Oriente was dumbfounded. It seemed absurd to think of Lola, his beautiful, ditzy nurse, penned up in some fetid medieval stronghold, surrounded by a mass of vacant killers. “Why…” He had trouble voicing what he was thinking.
“Why does she keep on going, when she could easily have ended her messy existence down on Earth?” Tilloch already knew what was on his mind, it seemed. “Because she has a child.”
Oriente gaped at him. “Mine?”
“No. The girl is seven years old. The daughter of Quintus Swaincroft.”
“Quin.” Oriente stared at his clenched fists. “So he survived?”
Tilloch shook his head. Oriente found it impossible to read his features, to tell if he was at all affected by all this, or merely enjoying an interesting anecdote over aperitifs with a diverting new guest.

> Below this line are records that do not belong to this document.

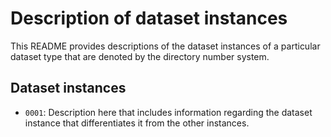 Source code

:# Description of dataset instances 

This README provides descriptions of the dataset instances of a particular dataset type that are denoted by the directory number system.

## Dataset instances

* `0001`: Description here that includes information regarding the dataset instance that differentiates it from the other instances.

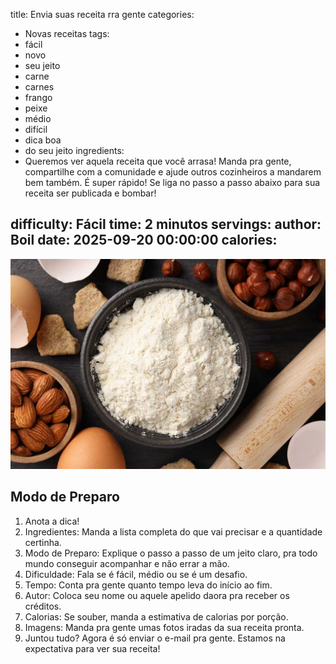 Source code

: title: Envia suas receita rra gente
categories:
  - Novas receitas
tags:
  - fácil
  - novo
  - seu jeito
  - carne
  - carnes
  - frango
  - peixe
  - médio
  - difícil
  - dica boa
  - do seu jeito
ingredients:
  - Queremos ver aquela receita que você arrasa! Manda pra gente, compartilhe com a comunidade e ajude outros cozinheiros a mandarem bem também. É super rápido! Se liga no passo a passo abaixo para sua receita ser publicada e bombar!

difficulty: Fácil
time: 2 minutos
servings: 
author: Boil
date: 2025-09-20 00:00:00
calories:
---
![Diversos ingredientes](/images/ingredientes.jpg)

## Modo de Preparo
1. Anota a dica!
2. Ingredientes: Manda a lista completa do que vai precisar e a quantidade certinha.
3. Modo de Preparo: Explique o passo a passo de um jeito claro, pra todo mundo conseguir acompanhar e não errar a mão.
4. Dificuldade: Fala se é fácil, médio ou se é um desafio.
5. Tempo: Conta pra gente quanto tempo leva do início ao fim.
6. Autor: Coloca seu nome ou aquele apelido daora pra receber os créditos.
7. Calorias: Se souber, manda a estimativa de calorias por porção.
8. Imagens: Manda pra gente umas fotos iradas da sua receita pronta.
9. Juntou tudo? Agora é só enviar o e-mail pra gente. Estamos na expectativa para ver sua receita!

“He survived the first years. He was with Lola until they evacuated from London. For some reason, he chose not to leave with her and the others. Went back into London. I have not been able to ascertain why, and we lost track of him. But Lola has the child she always wanted. She will never leave her. And of course the girl can never be chipped. She will die down there.”
Tilloch lapsed into silence. Oriente tried to imagine what Lola must have gone through: her dream fulfilled, only to warp into a nightmare from which she could never escape.